Exercise instructions: Apart from any images, the entries are to be output exactly.

====== Raw data ======

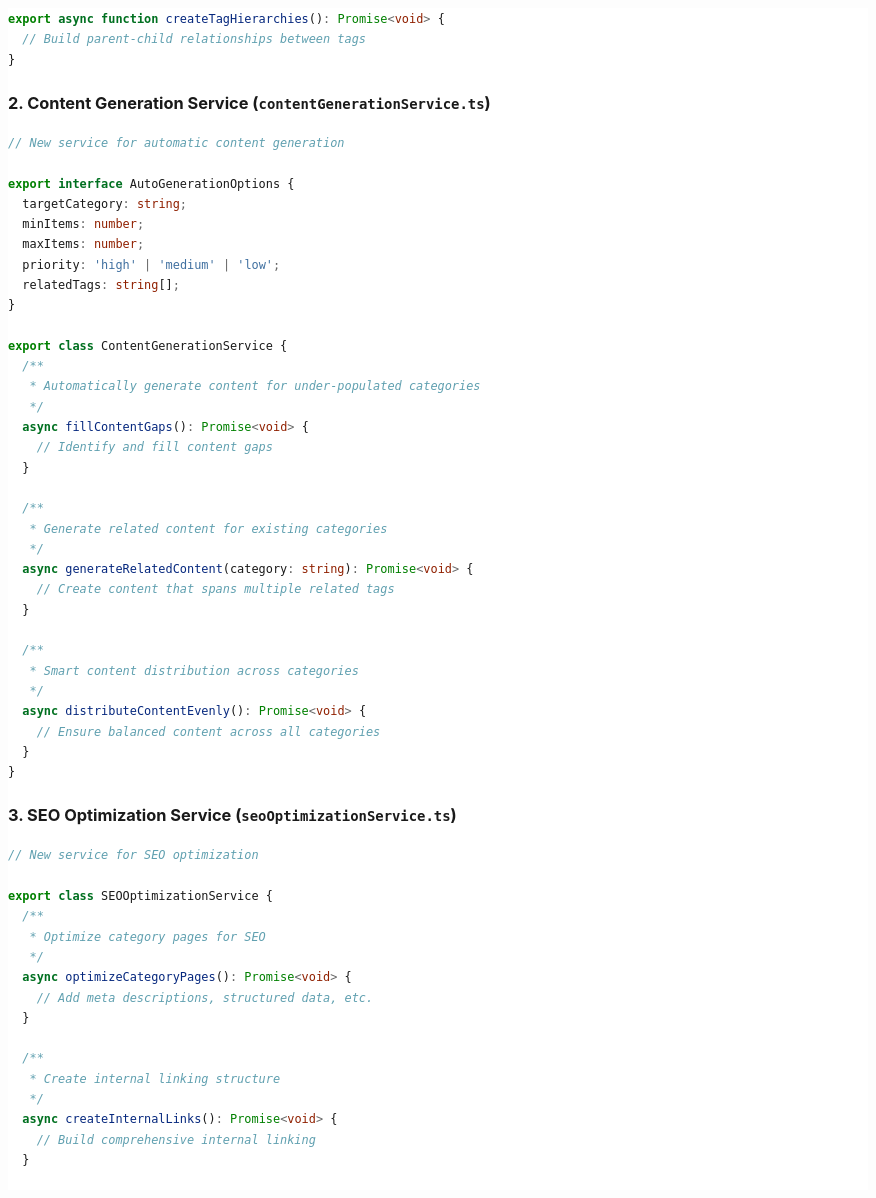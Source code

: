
 ```typescript
export async function createTagHierarchies(): Promise<void> {
  // Build parent-child relationships between tags
}
```

### **2. Content Generation Service (`contentGenerationService.ts`)**

```typescript
// New service for automatic content generation

export interface AutoGenerationOptions {
  targetCategory: string;
  minItems: number;
  maxItems: number;
  priority: 'high' | 'medium' | 'low';
  relatedTags: string[];
}

export class ContentGenerationService {
  /**
   * Automatically generate content for under-populated categories
   */
  async fillContentGaps(): Promise<void> {
    // Identify and fill content gaps
  }
  
  /**
   * Generate related content for existing categories
   */
  async generateRelatedContent(category: string): Promise<void> {
    // Create content that spans multiple related tags
  }
  
  /**
   * Smart content distribution across categories
   */
  async distributeContentEvenly(): Promise<void> {
    // Ensure balanced content across all categories
  }
}
```

### **3. SEO Optimization Service (`seoOptimizationService.ts`)**

```typescript
// New service for SEO optimization

export class SEOOptimizationService {
  /**
   * Optimize category pages for SEO
   */
  async optimizeCategoryPages(): Promise<void> {
    // Add meta descriptions, structured data, etc.
  }
  
  /**
   * Create internal linking structure
   */
  async createInternalLinks(): Promise<void> {
    // Build comprehensive internal linking
  }
  
```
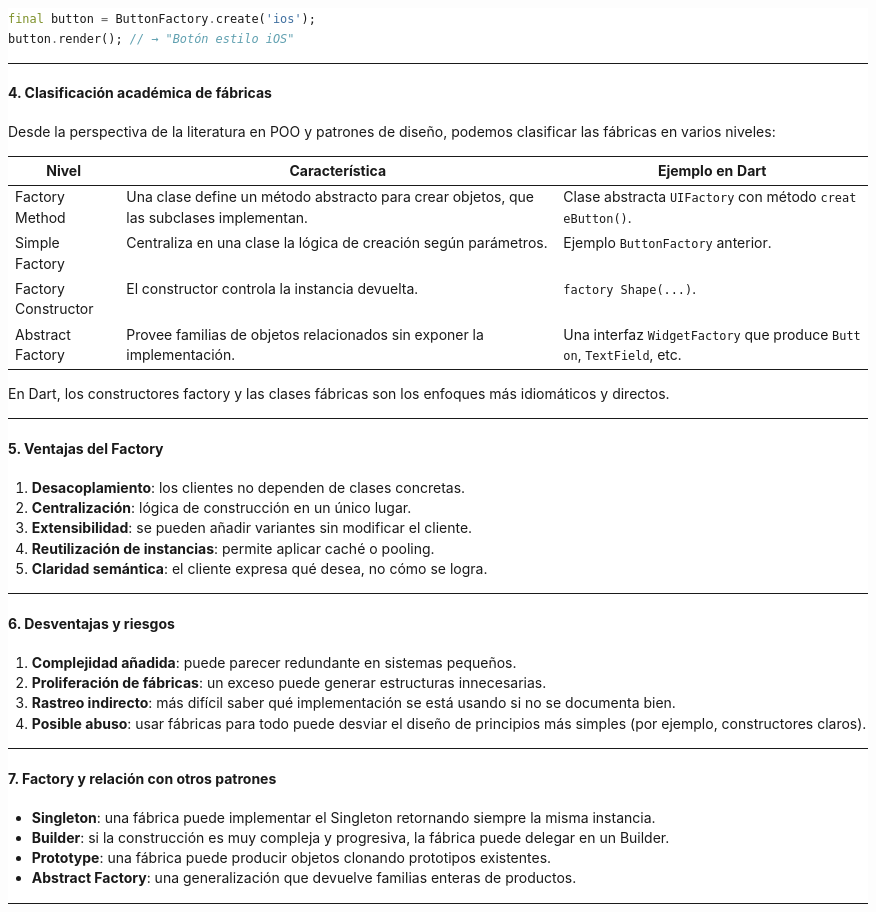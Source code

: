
 ```dart
final button = ButtonFactory.create('ios');
button.render(); // → "Botón estilo iOS"
```

---

#### 4. Clasificación académica de fábricas

Desde la perspectiva de la literatura en POO y patrones de diseño, podemos clasificar las fábricas en varios niveles:

| Nivel               | Característica                                                                          | Ejemplo en Dart                                                      |
|---------------------|-----------------------------------------------------------------------------------------|----------------------------------------------------------------------|
| Factory Method      | Una clase define un método abstracto para crear objetos, que las subclases implementan. | Clase abstracta `UIFactory` con método `createButton()`.             |
| Simple Factory      | Centraliza en una clase la lógica de creación según parámetros.                         | Ejemplo `ButtonFactory` anterior.                                    |
| Factory Constructor | El constructor controla la instancia devuelta.                                          | `factory Shape(...)`.                                                |
| Abstract Factory    | Provee familias de objetos relacionados sin exponer la implementación.                  | Una interfaz `WidgetFactory` que produce `Button`, `TextField`, etc. |

En Dart, los constructores factory y las clases fábricas son los enfoques más idiomáticos y directos.

---

#### 5. Ventajas del Factory

1. **Desacoplamiento**: los clientes no dependen de clases concretas.
2. **Centralización**: lógica de construcción en un único lugar.
3. **Extensibilidad**: se pueden añadir variantes sin modificar el cliente.
4. **Reutilización de instancias**: permite aplicar caché o pooling.
5. **Claridad semántica**: el cliente expresa qué desea, no cómo se logra.

---

#### 6. Desventajas y riesgos

1. **Complejidad añadida**: puede parecer redundante en sistemas pequeños.
2. **Proliferación de fábricas**: un exceso puede generar estructuras innecesarias.
3. **Rastreo indirecto**: más difícil saber qué implementación se está usando si no se documenta bien.
4. **Posible abuso**: usar fábricas para todo puede desviar el diseño de principios más simples (por ejemplo,
   constructores claros).

---

#### 7. Factory y relación con otros patrones

- **Singleton**: una fábrica puede implementar el Singleton retornando siempre la misma instancia.
- **Builder**: si la construcción es muy compleja y progresiva, la fábrica puede delegar en un Builder.
- **Prototype**: una fábrica puede producir objetos clonando prototipos existentes.
- **Abstract Factory**: una generalización que devuelve familias enteras de productos.

---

======

Your response:
Source code

:
 ```typescript
export async function createTagHierarchies(): Promise<void> {
  // Build parent-child relationships between tags
}
```

### **2. Content Generation Service (`contentGenerationService.ts`)**

```typescript
// New service for automatic content generation

export interface AutoGenerationOptions {
  targetCategory: string;
  minItems: number;
  maxItems: number;
  priority: 'high' | 'medium' | 'low';
  relatedTags: string[];
}

export class ContentGenerationService {
  /**
   * Automatically generate content for under-populated categories
   */
  async fillContentGaps(): Promise<void> {
    // Identify and fill content gaps
  }
  
  /**
   * Generate related content for existing categories
   */
  async generateRelatedContent(category: string): Promise<void> {
    // Create content that spans multiple related tags
  }
  
  /**
   * Smart content distribution across categories
   */
  async distributeContentEvenly(): Promise<void> {
    // Ensure balanced content across all categories
  }
}
```

### **3. SEO Optimization Service (`seoOptimizationService.ts`)**

```typescript
// New service for SEO optimization

export class SEOOptimizationService {
  /**
   * Optimize category pages for SEO
   */
  async optimizeCategoryPages(): Promise<void> {
    // Add meta descriptions, structured data, etc.
  }
  
  /**
   * Create internal linking structure
   */
  async createInternalLinks(): Promise<void> {
    // Build comprehensive internal linking
  }
  
```
Source code

:
 ```dart
final button = ButtonFactory.create('ios');
button.render(); // → "Botón estilo iOS"
```

---

#### 4. Clasificación académica de fábricas

Desde la perspectiva de la literatura en POO y patrones de diseño, podemos clasificar las fábricas en varios niveles:

| Nivel               | Característica                                                                          | Ejemplo en Dart                                                      |
|---------------------|-----------------------------------------------------------------------------------------|----------------------------------------------------------------------|
| Factory Method      | Una clase define un método abstracto para crear objetos, que las subclases implementan. | Clase abstracta `UIFactory` con método `createButton()`.             |
| Simple Factory      | Centraliza en una clase la lógica de creación según parámetros.                         | Ejemplo `ButtonFactory` anterior.                                    |
| Factory Constructor | El constructor controla la instancia devuelta.                                          | `factory Shape(...)`.                                                |
| Abstract Factory    | Provee familias de objetos relacionados sin exponer la implementación.                  | Una interfaz `WidgetFactory` que produce `Button`, `TextField`, etc. |

En Dart, los constructores factory y las clases fábricas son los enfoques más idiomáticos y directos.

---

#### 5. Ventajas del Factory

1. **Desacoplamiento**: los clientes no dependen de clases concretas.
2. **Centralización**: lógica de construcción en un único lugar.
3. **Extensibilidad**: se pueden añadir variantes sin modificar el cliente.
4. **Reutilización de instancias**: permite aplicar caché o pooling.
5. **Claridad semántica**: el cliente expresa qué desea, no cómo se logra.

---

#### 6. Desventajas y riesgos

1. **Complejidad añadida**: puede parecer redundante en sistemas pequeños.
2. **Proliferación de fábricas**: un exceso puede generar estructuras innecesarias.
3. **Rastreo indirecto**: más difícil saber qué implementación se está usando si no se documenta bien.
4. **Posible abuso**: usar fábricas para todo puede desviar el diseño de principios más simples (por ejemplo,
   constructores claros).

---

#### 7. Factory y relación con otros patrones

- **Singleton**: una fábrica puede implementar el Singleton retornando siempre la misma instancia.
- **Builder**: si la construcción es muy compleja y progresiva, la fábrica puede delegar en un Builder.
- **Prototype**: una fábrica puede producir objetos clonando prototipos existentes.
- **Abstract Factory**: una generalización que devuelve familias enteras de productos.

---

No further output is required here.